The US Securities and Exchange Commission has warned online brokers to improve security following a nationwide review which revealed the routine transmission of confidential customer information by unsecured e-mail.
The failures in security have been highlighted by the staff at the SEC's Office of Compliance Inspections and Examinations, as part of a review of standards of performance at online brokerages nationwide.
The biggest failings entail the use of e-mail, with SEC staff observing "many instances of confidential information being sent without any security measures, including account numbers, passwords, social security numbers, or details of trades placed".
At some broker-dealers, customer service representatives routinely request confidential information from customers such as account number, social security number, and mother's maiden name, via e-mail. Of the brokers reviewed, only one-fifth of the firms have written policies on employees sending confidential information over e-mails and a fifth of the firms warn customers about sending confidential information through e-mails.
About a third of broker-dealers use some form of e-mail encryption, the SEC says, but almost all use an encryption system that only encrypts incoming traffic so that e-mails sent by the firm to customers are not secure.
The review team also criticises brokers for lax procedures in the allocation and maintenance of customer passwords. For instance, several broker-dealers allow customers to e-mail that they have lost their password, and the firm resets the password to its original default without obtaining any verifying information.
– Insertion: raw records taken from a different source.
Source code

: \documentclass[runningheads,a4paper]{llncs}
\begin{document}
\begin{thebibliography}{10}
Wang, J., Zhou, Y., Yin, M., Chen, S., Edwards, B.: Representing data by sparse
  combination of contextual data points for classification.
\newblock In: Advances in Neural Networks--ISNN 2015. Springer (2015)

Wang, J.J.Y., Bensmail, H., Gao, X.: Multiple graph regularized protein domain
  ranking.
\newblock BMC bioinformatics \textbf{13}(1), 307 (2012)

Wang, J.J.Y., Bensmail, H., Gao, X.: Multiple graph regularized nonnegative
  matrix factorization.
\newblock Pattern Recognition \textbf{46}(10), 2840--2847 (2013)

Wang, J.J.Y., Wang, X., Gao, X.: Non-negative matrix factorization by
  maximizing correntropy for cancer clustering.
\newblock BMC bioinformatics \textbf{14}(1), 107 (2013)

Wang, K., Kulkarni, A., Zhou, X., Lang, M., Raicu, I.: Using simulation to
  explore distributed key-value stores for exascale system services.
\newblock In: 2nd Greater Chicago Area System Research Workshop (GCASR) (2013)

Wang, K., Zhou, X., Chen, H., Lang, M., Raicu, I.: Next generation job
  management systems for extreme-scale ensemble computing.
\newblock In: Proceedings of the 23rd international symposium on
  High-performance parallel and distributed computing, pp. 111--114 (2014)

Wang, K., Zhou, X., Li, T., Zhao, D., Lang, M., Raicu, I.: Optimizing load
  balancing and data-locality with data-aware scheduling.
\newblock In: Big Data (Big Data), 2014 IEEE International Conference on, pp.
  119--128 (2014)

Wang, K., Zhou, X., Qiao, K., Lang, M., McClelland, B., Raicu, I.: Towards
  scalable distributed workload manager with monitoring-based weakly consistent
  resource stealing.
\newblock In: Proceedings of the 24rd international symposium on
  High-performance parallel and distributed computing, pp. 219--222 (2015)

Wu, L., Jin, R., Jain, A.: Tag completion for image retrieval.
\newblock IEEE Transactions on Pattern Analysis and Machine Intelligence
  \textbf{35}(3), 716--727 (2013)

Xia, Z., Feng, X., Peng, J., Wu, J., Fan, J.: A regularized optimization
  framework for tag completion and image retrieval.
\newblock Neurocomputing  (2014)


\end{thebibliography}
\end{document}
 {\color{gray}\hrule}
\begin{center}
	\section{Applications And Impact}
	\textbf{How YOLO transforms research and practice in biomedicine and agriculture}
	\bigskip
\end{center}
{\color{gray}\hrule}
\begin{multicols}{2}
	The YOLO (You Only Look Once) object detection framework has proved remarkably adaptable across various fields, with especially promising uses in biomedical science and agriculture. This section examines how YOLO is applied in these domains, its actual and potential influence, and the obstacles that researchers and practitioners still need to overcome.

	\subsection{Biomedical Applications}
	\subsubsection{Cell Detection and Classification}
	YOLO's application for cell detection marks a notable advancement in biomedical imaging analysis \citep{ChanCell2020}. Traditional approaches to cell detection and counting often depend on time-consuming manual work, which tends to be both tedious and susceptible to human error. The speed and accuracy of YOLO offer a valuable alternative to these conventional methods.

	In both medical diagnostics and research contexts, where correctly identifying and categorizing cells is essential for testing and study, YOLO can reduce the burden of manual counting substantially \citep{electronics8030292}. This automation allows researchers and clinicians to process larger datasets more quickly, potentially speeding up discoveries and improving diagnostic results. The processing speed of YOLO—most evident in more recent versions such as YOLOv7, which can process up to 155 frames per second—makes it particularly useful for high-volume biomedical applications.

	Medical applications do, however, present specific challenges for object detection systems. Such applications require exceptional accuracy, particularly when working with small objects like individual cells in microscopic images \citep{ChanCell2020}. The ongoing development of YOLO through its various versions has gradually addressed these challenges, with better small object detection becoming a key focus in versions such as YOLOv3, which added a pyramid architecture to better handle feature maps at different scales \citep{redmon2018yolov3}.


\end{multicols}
The examination also highlights other areas for improvement. With regard to reducing customer complaints, the SEC recommends that firms include the provision of help screens on web sites with explanations of key investing terms and concepts; take steps to prevent executions of unintended duplicate orders; provide enhanced margin disclosure, include a list of securities with higher margin requirements and the actual interest rate that will be charged on margin balances; describe the IPO allocation process; and inform customers with cash accounts of their trading liabilities.
Firms should also scrutinise their order routing practices to ensure they are meeting their legal obligation to seek the best execution of their customers' orders, advises the SEC.